Knowledge Work's Worst Case by 2027
Not probable. Not impossible.
A new model drops every few months. Each one replaces a specialist. Companies don't fire people. They stop backfilling. Headcount shrinks. Then shrinks again. Fresher hiring has already collapsed. This isn't prediction. It's newspaper.
Those who lost jobs still owe EMIs. So they sell gold at its all-time high. But mass selling creates its own crash. Not because gold lost value. Because everyone needed cash at once. The safety net tears the moment you reach for it.
Then defaults start. Credit card delinquencies already sit at 15%. Unsecured loans sour. Banks tighten lending.
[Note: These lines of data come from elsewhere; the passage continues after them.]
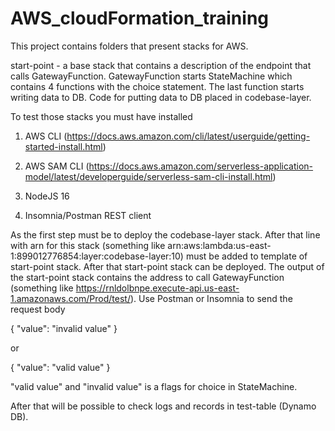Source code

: # AWS_cloudFormation_training

This project contains folders that present stacks for AWS.

start-point - a base stack that contains a description of the endpoint that calls GatewayFunction. GatewayFunction starts StateMachine which contains 4 functions with the choice statement. The last function starts writing data to DB. Code for putting data to DB placed in codebase-layer.

To test those stacks you must have installed

1) AWS CLI (https://docs.aws.amazon.com/cli/latest/userguide/getting-started-install.html)

2) AWS SAM CLI (https://docs.aws.amazon.com/serverless-application-model/latest/developerguide/serverless-sam-cli-install.html)

3) NodeJS 16

4) Insomnia/Postman REST client

As the first step must be to deploy the codebase-layer stack. After that line with arn for this stack (something like arn:aws:lambda:us-east-1:899012776854:layer:codebase-layer:10) must be added to template of start-point stack. After that start-point stack can be deployed. The output of the start-point stack contains the address to call GatewayFunction (something like https://rnldolbnpe.execute-api.us-east-1.amazonaws.com/Prod/test/). Use Postman or Insomnia to send the request body

{
"value": "invalid value"
}

or

{
"value": "valid value"
}

"valid value" and "invalid value" is a flags for choice in StateMachine.

After that will be possible to check logs and records in test-table (Dynamo DB).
Businesses that needed credit to grow can't get it. They cut headcount. More layoffs. More defaults. The loop has no exit.
Those still employed stop spending. Startups die. The economy already runs on credit, not savings. RBI flagged this in January. Household savings sit at a multi-decade low. No cushion left.
Knowledge workers pay the most individual income tax. When they lose income, government revenue drops. But demand for safety nets rises. The state collects less exactly when it needs to spend more.
Meanwhile, the tools improve. One person with capital produces what fifteen used to. But "with capital" matters. The tools are free. The leverage isn't. The gap between those deploying AI and those displaced by it doesn't grow. It multiplies.
By late 2027, this resembles manufacturing's collapse in the 80s. Compressed into 24 months. Hitting people who went to college specifically to avoid it.
The scariest part isn't any single step. Each one makes the next inevitable.